---------- Recorded data ----------
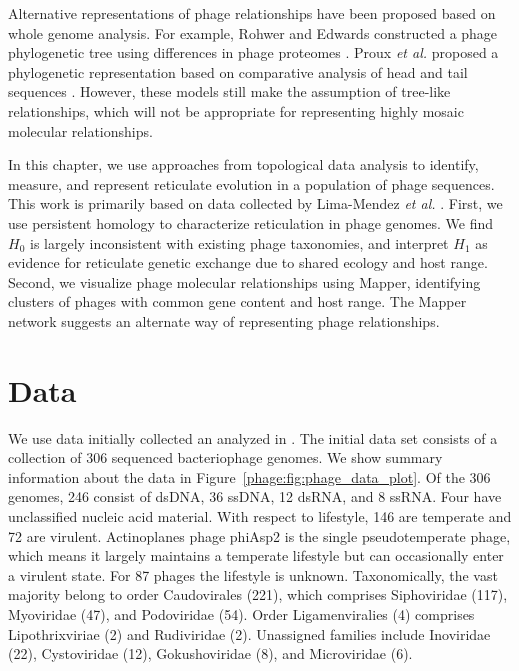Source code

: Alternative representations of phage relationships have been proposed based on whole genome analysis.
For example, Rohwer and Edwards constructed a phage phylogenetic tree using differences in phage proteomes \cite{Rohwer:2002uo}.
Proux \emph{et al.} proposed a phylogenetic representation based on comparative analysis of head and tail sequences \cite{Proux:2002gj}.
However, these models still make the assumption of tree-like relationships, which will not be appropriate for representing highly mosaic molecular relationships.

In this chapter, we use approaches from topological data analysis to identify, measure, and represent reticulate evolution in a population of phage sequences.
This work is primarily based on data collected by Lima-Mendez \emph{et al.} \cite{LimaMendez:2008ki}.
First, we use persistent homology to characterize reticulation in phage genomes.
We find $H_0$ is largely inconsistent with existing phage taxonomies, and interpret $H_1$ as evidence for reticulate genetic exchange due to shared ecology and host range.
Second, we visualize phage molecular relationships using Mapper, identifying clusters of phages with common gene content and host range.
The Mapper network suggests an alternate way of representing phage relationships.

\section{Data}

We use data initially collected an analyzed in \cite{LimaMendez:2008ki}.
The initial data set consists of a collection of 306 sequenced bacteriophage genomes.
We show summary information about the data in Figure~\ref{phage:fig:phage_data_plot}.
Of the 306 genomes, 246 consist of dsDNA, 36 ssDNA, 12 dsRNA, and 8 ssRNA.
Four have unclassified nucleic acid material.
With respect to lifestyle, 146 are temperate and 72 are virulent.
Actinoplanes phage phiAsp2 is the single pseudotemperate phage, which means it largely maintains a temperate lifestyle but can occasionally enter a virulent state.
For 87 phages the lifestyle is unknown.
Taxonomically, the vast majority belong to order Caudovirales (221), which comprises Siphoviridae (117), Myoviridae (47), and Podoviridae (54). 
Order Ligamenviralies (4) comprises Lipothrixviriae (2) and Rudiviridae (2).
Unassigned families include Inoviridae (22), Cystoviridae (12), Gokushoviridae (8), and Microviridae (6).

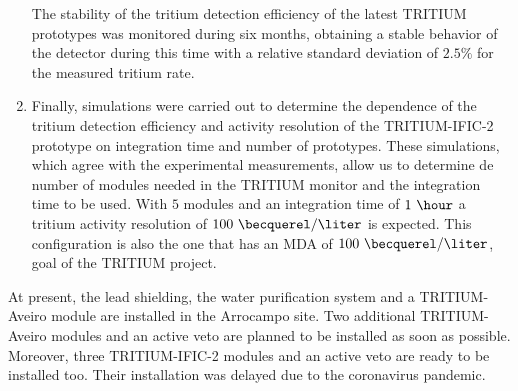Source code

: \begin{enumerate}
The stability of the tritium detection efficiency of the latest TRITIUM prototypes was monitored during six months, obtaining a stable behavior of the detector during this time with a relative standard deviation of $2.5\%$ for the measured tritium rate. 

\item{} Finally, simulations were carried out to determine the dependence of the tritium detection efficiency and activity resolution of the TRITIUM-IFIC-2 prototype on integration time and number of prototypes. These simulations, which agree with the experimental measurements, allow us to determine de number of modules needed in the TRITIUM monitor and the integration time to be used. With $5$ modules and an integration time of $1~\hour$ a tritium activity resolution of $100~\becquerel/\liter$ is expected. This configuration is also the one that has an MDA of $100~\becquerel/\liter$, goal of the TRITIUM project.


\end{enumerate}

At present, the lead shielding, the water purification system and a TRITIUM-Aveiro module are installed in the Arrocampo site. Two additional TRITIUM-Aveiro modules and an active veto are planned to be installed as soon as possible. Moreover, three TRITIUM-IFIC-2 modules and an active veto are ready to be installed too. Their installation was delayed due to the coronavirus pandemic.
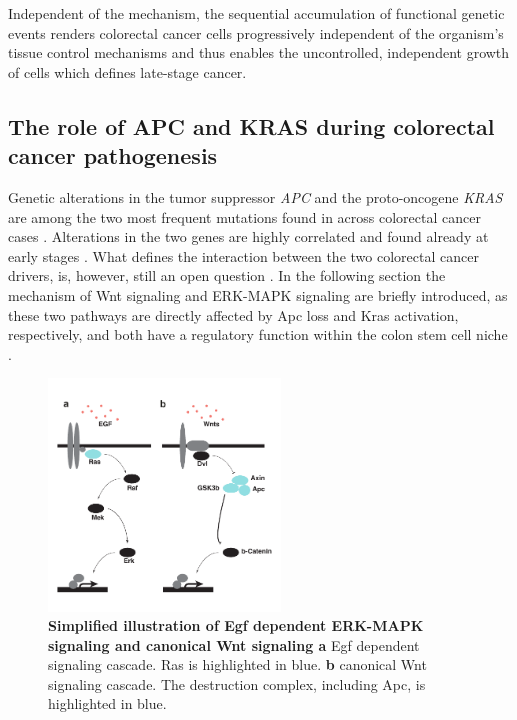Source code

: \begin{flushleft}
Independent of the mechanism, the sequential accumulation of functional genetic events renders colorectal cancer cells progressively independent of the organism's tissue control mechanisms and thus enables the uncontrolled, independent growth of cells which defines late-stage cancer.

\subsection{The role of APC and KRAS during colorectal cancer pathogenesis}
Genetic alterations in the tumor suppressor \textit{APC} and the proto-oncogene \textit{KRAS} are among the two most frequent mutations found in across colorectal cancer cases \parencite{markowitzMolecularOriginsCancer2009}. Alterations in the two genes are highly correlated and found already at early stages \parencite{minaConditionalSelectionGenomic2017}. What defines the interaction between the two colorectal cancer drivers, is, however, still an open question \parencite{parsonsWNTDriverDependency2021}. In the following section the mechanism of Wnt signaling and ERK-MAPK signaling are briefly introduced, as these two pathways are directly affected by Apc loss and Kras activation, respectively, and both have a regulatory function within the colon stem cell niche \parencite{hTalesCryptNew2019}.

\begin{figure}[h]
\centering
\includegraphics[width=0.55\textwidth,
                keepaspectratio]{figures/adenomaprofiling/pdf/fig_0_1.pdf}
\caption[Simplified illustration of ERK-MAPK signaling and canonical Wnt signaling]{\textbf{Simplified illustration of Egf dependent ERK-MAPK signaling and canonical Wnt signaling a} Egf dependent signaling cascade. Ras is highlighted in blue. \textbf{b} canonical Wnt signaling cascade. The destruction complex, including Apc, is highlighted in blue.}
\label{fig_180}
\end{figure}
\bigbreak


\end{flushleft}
----------
---------- Recorded data ----------
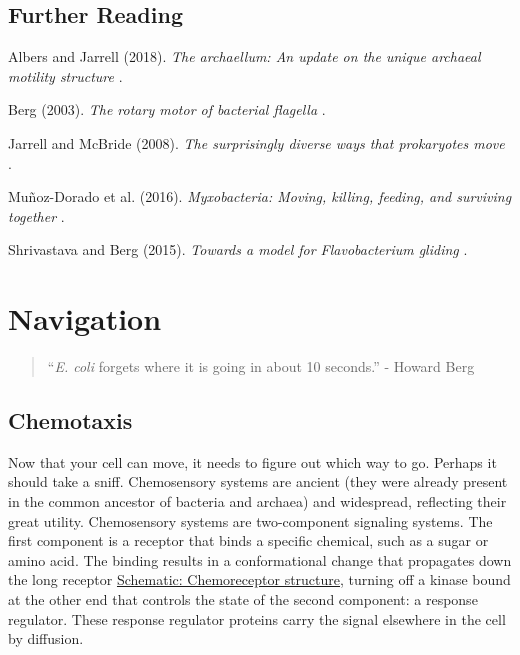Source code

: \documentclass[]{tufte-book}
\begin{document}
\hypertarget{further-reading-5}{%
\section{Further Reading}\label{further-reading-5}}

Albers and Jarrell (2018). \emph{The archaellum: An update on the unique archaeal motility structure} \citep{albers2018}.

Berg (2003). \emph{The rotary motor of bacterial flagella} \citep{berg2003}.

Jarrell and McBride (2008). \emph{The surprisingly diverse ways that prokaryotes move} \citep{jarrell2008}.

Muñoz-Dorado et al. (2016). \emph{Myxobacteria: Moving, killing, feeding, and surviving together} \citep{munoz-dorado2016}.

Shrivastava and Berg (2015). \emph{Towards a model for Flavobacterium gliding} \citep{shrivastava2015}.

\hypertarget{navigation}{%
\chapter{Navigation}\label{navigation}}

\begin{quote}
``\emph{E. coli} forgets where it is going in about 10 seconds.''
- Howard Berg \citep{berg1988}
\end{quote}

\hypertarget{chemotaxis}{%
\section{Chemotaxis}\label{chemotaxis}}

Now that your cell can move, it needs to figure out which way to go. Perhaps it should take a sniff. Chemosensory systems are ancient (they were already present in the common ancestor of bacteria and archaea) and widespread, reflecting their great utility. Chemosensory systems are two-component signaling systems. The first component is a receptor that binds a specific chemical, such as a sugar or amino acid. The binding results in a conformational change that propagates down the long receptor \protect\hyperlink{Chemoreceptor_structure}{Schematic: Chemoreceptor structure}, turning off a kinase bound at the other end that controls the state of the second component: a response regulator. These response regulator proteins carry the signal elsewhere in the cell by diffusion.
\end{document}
----------
What is needed
Of all the entries above, output exactly the lines between the one holding "whole genome analysis." and the one holding "For example, Rohwer", inclusive.

Solved problem
: Alternative representations of phage relationships have been proposed based on whole genome analysis.
For example, Rohwer and Edwards constructed a phage phylogenetic tree using differences in phage proteomes \cite{Rohwer:2002uo}.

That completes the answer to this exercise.